Title :
Filtering failure logs for a BlueGene/L prototype
Author :
Liang, Yinglung ; Zhang, Yanyong ; Sivasubramaniam, Anand ; Sahoo, Ramendra K. ; Moreira, Jose ; Gupta, Manish
Author_Institution :
Dept. of Electr. & Comput. Eng., Rutgers Univ., Piscataway, NJ, USA
fDate :
28 June-1 July 2005
Abstract :
The growing computational and storage needs of several scientific applications mandate the deployment of extreme-scale parallel machines, such as IBM´s BlueGene/L, which can accommodate as many as 128K processors. In this paper, we present our experiences in collecting and filtering error event logs from a 8192 processor BlueGene/L prototype at IBM Rochester, which is currently ranked #8 in the Top-500 list.
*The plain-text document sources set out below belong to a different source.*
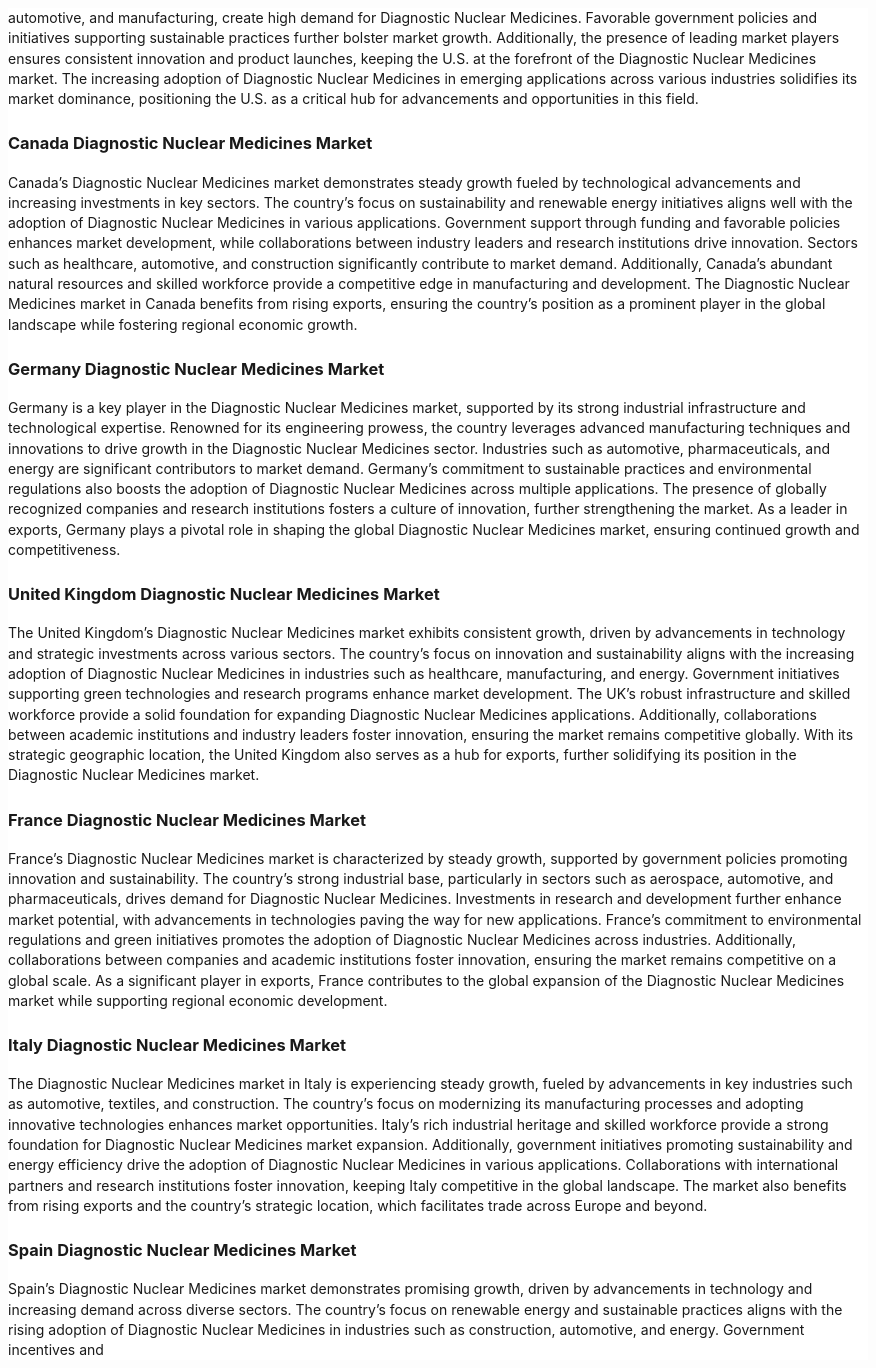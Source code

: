 automotive, and manufacturing, create high demand for Diagnostic Nuclear Medicines. Favorable government policies and initiatives supporting sustainable practices further bolster market growth. Additionally, the presence of leading market players ensures consistent innovation and product launches, keeping the U.S. at the forefront of the Diagnostic Nuclear Medicines market. The increasing adoption of Diagnostic Nuclear Medicines in emerging applications across various industries solidifies its market dominance, positioning the U.S. as a critical hub for advancements and opportunities in this field.</p><h3>Canada Diagnostic Nuclear Medicines Market</h3><p>Canada&rsquo;s Diagnostic Nuclear Medicines market demonstrates steady growth fueled by technological advancements and increasing investments in key sectors. The country&rsquo;s focus on sustainability and renewable energy initiatives aligns well with the adoption of Diagnostic Nuclear Medicines in various applications. Government support through funding and favorable policies enhances market development, while collaborations between industry leaders and research institutions drive innovation. Sectors such as healthcare, automotive, and construction significantly contribute to market demand. Additionally, Canada&rsquo;s abundant natural resources and skilled workforce provide a competitive edge in manufacturing and development. The Diagnostic Nuclear Medicines market in Canada benefits from rising exports, ensuring the country&rsquo;s position as a prominent player in the global landscape while fostering regional economic growth.</p><h3>Germany Diagnostic Nuclear Medicines Market</h3><p>Germany is a key player in the Diagnostic Nuclear Medicines market, supported by its strong industrial infrastructure and technological expertise. Renowned for its engineering prowess, the country leverages advanced manufacturing techniques and innovations to drive growth in the Diagnostic Nuclear Medicines sector. Industries such as automotive, pharmaceuticals, and energy are significant contributors to market demand. Germany&rsquo;s commitment to sustainable practices and environmental regulations also boosts the adoption of Diagnostic Nuclear Medicines across multiple applications. The presence of globally recognized companies and research institutions fosters a culture of innovation, further strengthening the market. As a leader in exports, Germany plays a pivotal role in shaping the global Diagnostic Nuclear Medicines market, ensuring continued growth and competitiveness.</p><h3>United Kingdom Diagnostic Nuclear Medicines Market</h3><p>The United Kingdom&rsquo;s Diagnostic Nuclear Medicines market exhibits consistent growth, driven by advancements in technology and strategic investments across various sectors. The country&rsquo;s focus on innovation and sustainability aligns with the increasing adoption of Diagnostic Nuclear Medicines in industries such as healthcare, manufacturing, and energy. Government initiatives supporting green technologies and research programs enhance market development. The UK&rsquo;s robust infrastructure and skilled workforce provide a solid foundation for expanding Diagnostic Nuclear Medicines applications. Additionally, collaborations between academic institutions and industry leaders foster innovation, ensuring the market remains competitive globally. With its strategic geographic location, the United Kingdom also serves as a hub for exports, further solidifying its position in the Diagnostic Nuclear Medicines market.</p><h3>France Diagnostic Nuclear Medicines Market</h3><p>France&rsquo;s Diagnostic Nuclear Medicines market is characterized by steady growth, supported by government policies promoting innovation and sustainability. The country&rsquo;s strong industrial base, particularly in sectors such as aerospace, automotive, and pharmaceuticals, drives demand for Diagnostic Nuclear Medicines. Investments in research and development further enhance market potential, with advancements in technologies paving the way for new applications. France&rsquo;s commitment to environmental regulations and green initiatives promotes the adoption of Diagnostic Nuclear Medicines across industries. Additionally, collaborations between companies and academic institutions foster innovation, ensuring the market remains competitive on a global scale. As a significant player in exports, France contributes to the global expansion of the Diagnostic Nuclear Medicines market while supporting regional economic development.</p><h3>Italy Diagnostic Nuclear Medicines Market</h3><p>The Diagnostic Nuclear Medicines market in Italy is experiencing steady growth, fueled by advancements in key industries such as automotive, textiles, and construction. The country&rsquo;s focus on modernizing its manufacturing processes and adopting innovative technologies enhances market opportunities. Italy&rsquo;s rich industrial heritage and skilled workforce provide a strong foundation for Diagnostic Nuclear Medicines market expansion. Additionally, government initiatives promoting sustainability and energy efficiency drive the adoption of Diagnostic Nuclear Medicines in various applications. Collaborations with international partners and research institutions foster innovation, keeping Italy competitive in the global landscape. The market also benefits from rising exports and the country&rsquo;s strategic location, which facilitates trade across Europe and beyond.</p><h3>Spain Diagnostic Nuclear Medicines Market</h3><p>Spain&rsquo;s Diagnostic Nuclear Medicines market demonstrates promising growth, driven by advancements in technology and increasing demand across diverse sectors. The country&rsquo;s focus on renewable energy and sustainable practices aligns with the rising adoption of Diagnostic Nuclear Medicines in industries such as construction, automotive, and energy. Government incentives and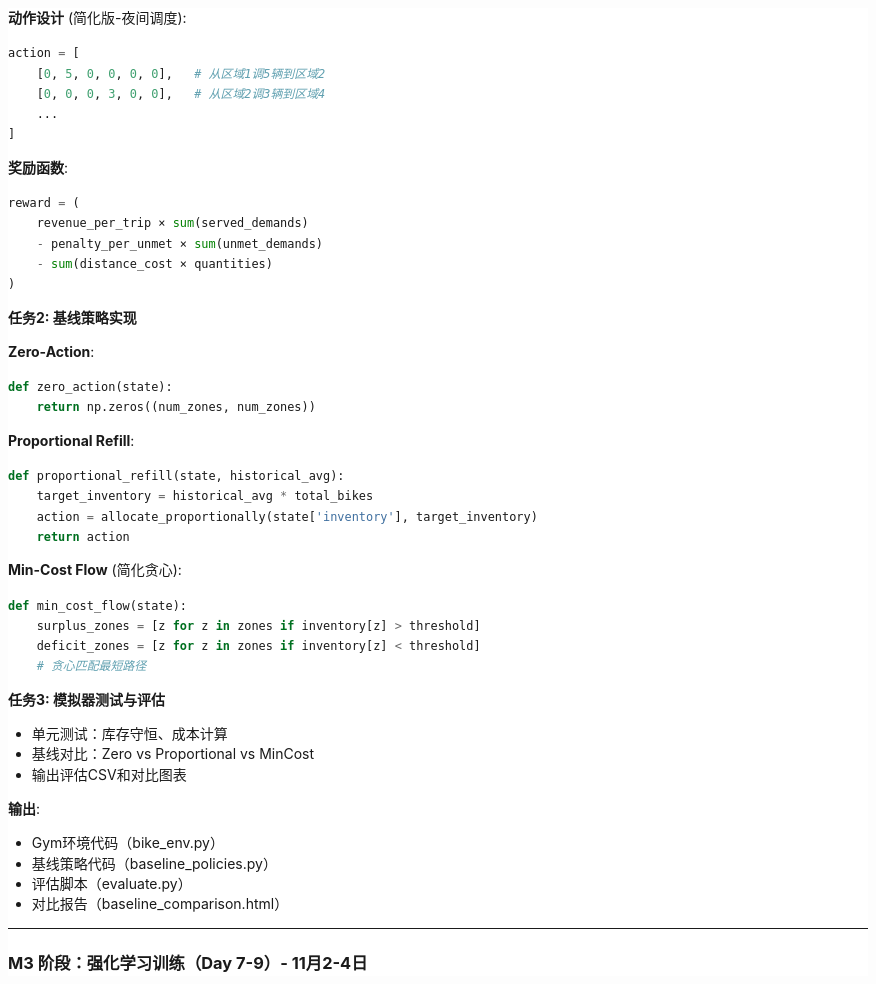 **动作设计** (简化版-夜间调度):
```python
action = [
    [0, 5, 0, 0, 0, 0],   # 从区域1调5辆到区域2
    [0, 0, 0, 3, 0, 0],   # 从区域2调3辆到区域4
    ...
]
```

**奖励函数**:
```python
reward = (
    revenue_per_trip × sum(served_demands) 
    - penalty_per_unmet × sum(unmet_demands)
    - sum(distance_cost × quantities)
)
```

**任务2: 基线策略实现**

**Zero-Action**:
```python
def zero_action(state):
    return np.zeros((num_zones, num_zones))
```

**Proportional Refill**:
```python
def proportional_refill(state, historical_avg):
    target_inventory = historical_avg * total_bikes
    action = allocate_proportionally(state['inventory'], target_inventory)
    return action
```

**Min-Cost Flow** (简化贪心):
```python
def min_cost_flow(state):
    surplus_zones = [z for z in zones if inventory[z] > threshold]
    deficit_zones = [z for z in zones if inventory[z] < threshold]
    # 贪心匹配最短路径
```

**任务3: 模拟器测试与评估**
- 单元测试：库存守恒、成本计算
- 基线对比：Zero vs Proportional vs MinCost
- 输出评估CSV和对比图表

**输出**:
- Gym环境代码（bike_env.py）
- 基线策略代码（baseline_policies.py）
- 评估脚本（evaluate.py）
- 对比报告（baseline_comparison.html）

---

### **M3 阶段：强化学习训练（Day 7-9）- 11月2-4日**
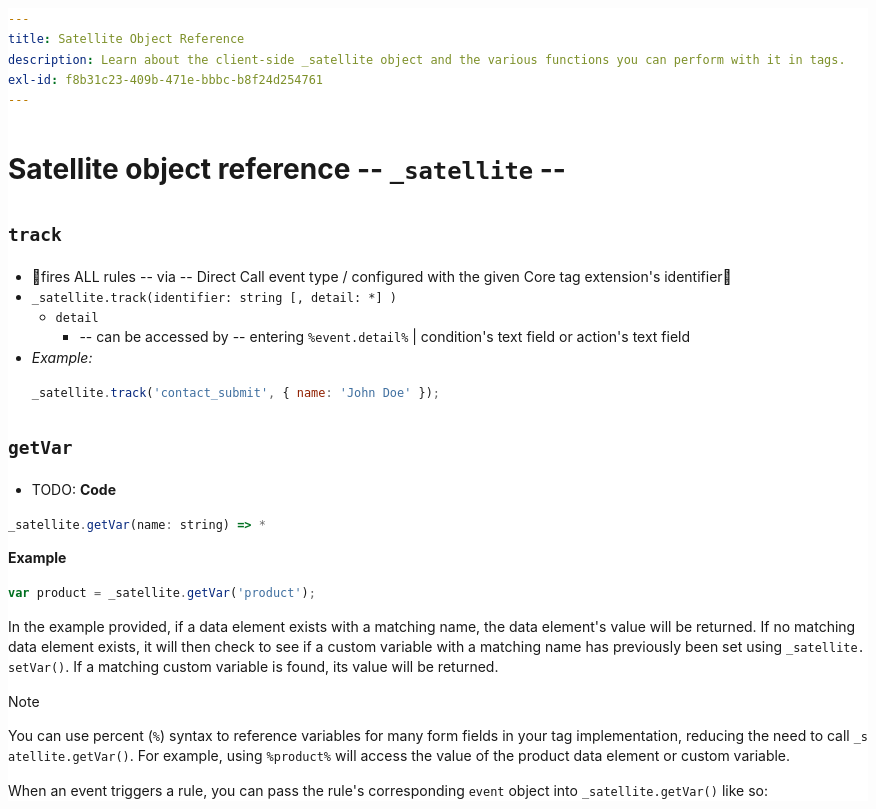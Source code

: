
 ```yaml
---
title: Satellite Object Reference
description: Learn about the client-side _satellite object and the various functions you can perform with it in tags.
exl-id: f8b31c23-409b-471e-bbbc-b8f24d254761
---
```

# Satellite object reference -- `_satellite` --

## `track`

* 👀fires ALL rules -- via -- Direct Call event type / configured with the given Core tag extension's identifier👀
* `_satellite.track(identifier: string [, detail: *] )`
  * `detail`
    * -- can be accessed by -- entering `%event.detail%` | condition's text field or action's text field
* _Example:_
    ```javascript
    _satellite.track('contact_submit', { name: 'John Doe' });
    ```

## `getVar`

* TODO:
**Code**

```javascript
_satellite.getVar(name: string) => *
```

**Example**

```javascript
var product = _satellite.getVar('product');
```

In the example provided, if a data element exists with a matching name, the data element's value will be returned.
If no matching data element exists, it will then check to see if a custom variable with a matching name has previously been set using `_satellite.setVar()`. 
If a matching custom variable is found, its value will be returned.

>[!NOTE]
>
>You can use percent (`%`) syntax to reference variables for many form fields in your tag implementation, reducing the need to call `_satellite.getVar()`. For example, using `%product%` will access the value of the product data element or custom variable.

When an event triggers a rule, you can pass the rule's corresponding `event` object into `_satellite.getVar()` like so:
We analyze the logs collected from this machine over a period of 84 days starting from August 26, 2004. We perform a three-step filtering algorithm on these logs: extracting and categorizing failure events; temporal filtering to remove duplicate reports from the same location; and finally coalescing failure reports of the same error across different locations. Using this approach, we can substantially compress these logs, removing over 99.96% of the 828,387 original entries, and more accurately portray the failure occurrences on this system.
Keywords :
IBM computers; failure analysis; parallel machines; IBM BlueGene/L prototype; error event log filtering; failure log filtering; parallel machines; temporal filtering; three-step filtering algorithm; Application software; Condition monitoring; Error analysis; Filtering; Hardware; Large-scale systems; Military computing; Parallel machines; Prototypes; System software;
Conference_Titel :
Dependable Systems and Networks, 2005. DSN 2005. Proceedings. International Conference on
Print_ISBN :
0-7695-2282-3
DOI :
10.1109/DSN.2005.50